The answer must be every line below that contains the string "currently".

(Pictures paired with source code)
┏━━

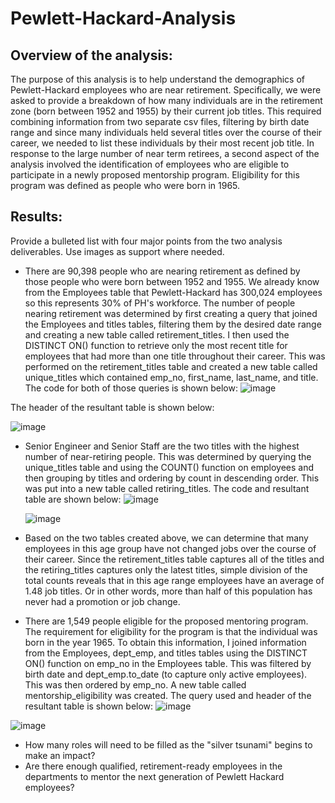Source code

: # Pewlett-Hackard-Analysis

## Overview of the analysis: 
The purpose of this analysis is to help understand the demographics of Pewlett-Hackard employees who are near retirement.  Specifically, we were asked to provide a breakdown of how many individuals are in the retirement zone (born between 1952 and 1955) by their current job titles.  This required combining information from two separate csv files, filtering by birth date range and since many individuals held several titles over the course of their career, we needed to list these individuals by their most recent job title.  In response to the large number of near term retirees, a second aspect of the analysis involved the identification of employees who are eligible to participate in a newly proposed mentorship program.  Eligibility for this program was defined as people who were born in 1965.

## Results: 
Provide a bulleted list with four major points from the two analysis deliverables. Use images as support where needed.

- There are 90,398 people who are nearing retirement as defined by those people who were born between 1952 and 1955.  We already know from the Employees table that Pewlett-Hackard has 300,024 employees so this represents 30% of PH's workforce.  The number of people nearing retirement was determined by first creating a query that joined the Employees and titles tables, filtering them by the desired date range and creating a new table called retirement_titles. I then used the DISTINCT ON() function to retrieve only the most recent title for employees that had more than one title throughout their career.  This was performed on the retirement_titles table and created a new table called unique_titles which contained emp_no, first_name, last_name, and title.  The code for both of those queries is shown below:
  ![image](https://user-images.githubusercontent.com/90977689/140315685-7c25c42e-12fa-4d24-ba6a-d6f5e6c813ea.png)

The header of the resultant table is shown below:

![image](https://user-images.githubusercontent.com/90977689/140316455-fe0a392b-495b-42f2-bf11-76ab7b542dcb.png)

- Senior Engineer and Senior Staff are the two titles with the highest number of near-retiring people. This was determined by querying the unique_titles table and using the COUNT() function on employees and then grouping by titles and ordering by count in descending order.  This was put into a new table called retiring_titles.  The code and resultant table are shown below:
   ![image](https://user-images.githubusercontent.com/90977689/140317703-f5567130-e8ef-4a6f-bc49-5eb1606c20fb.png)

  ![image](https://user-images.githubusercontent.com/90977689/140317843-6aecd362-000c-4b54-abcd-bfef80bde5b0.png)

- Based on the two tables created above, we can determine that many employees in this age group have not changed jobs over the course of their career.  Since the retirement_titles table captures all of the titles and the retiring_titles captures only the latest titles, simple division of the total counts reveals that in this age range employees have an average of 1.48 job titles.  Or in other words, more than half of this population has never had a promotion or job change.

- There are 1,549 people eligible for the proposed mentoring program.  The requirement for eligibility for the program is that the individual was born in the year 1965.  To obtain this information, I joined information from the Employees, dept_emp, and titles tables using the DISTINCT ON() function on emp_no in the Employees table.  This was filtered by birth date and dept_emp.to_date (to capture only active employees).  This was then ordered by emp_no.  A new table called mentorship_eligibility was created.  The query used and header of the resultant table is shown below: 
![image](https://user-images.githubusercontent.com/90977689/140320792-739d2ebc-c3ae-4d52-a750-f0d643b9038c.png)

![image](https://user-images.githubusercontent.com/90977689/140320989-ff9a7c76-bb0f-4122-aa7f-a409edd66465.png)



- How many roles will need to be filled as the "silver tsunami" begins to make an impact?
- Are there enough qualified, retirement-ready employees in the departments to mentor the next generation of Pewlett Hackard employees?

┗━━
┏━━

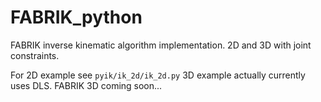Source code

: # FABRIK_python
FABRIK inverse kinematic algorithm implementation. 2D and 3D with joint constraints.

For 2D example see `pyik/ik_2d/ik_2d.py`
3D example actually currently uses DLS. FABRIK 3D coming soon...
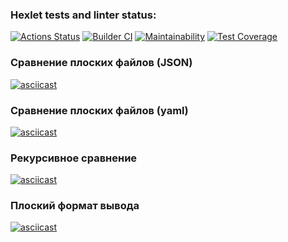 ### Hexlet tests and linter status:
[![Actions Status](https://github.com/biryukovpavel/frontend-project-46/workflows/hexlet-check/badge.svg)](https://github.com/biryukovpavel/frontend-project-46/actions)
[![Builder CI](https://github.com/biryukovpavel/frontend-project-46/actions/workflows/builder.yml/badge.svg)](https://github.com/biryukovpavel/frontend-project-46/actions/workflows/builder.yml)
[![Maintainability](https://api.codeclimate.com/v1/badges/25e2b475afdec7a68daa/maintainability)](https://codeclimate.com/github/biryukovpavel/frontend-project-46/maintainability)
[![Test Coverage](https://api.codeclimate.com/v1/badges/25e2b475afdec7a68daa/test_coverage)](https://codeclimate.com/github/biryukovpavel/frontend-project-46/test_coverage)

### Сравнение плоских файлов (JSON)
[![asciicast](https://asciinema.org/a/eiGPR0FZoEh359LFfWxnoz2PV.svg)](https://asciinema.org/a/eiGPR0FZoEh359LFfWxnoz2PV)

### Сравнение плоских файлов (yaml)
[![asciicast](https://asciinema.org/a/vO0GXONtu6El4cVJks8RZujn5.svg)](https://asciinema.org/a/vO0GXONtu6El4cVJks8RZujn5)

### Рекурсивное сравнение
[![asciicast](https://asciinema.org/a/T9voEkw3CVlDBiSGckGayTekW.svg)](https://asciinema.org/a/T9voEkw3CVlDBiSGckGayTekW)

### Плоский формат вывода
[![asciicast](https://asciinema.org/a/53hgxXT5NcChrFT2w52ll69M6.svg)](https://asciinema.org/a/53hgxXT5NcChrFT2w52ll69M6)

┗━━
┏━━

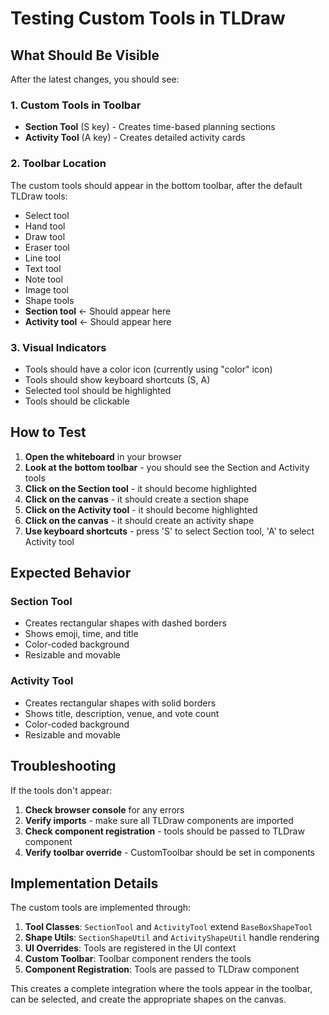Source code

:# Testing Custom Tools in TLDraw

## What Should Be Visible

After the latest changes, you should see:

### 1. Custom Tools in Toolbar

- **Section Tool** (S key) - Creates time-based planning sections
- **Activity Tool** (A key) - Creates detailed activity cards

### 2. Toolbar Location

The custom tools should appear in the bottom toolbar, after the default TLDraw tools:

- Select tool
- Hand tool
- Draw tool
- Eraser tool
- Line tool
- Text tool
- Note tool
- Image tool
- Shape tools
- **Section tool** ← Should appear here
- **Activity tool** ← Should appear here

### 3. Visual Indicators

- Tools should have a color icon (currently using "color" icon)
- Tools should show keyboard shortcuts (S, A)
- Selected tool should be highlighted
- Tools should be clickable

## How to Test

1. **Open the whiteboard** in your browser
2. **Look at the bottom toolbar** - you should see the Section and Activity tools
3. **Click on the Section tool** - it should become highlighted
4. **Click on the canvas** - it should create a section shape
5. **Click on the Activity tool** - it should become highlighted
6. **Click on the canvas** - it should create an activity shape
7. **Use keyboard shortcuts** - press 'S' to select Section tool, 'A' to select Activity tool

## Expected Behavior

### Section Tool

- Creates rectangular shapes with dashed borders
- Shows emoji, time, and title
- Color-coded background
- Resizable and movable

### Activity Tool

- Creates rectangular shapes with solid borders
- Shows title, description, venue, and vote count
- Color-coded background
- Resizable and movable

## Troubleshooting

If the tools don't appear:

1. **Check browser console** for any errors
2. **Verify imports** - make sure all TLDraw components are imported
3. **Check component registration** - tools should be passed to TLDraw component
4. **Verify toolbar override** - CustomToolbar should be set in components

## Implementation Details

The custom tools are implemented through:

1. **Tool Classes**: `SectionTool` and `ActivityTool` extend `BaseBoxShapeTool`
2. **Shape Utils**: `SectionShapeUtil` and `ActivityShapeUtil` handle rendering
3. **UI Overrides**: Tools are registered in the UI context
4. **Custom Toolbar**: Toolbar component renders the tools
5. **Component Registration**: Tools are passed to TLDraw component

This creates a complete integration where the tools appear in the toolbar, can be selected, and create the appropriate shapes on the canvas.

┗━━

* [EXERCISE OUTPUT]:
3D example actually currently uses DLS. FABRIK 3D coming soon...
- Tools should have a color icon (currently using "color" icon)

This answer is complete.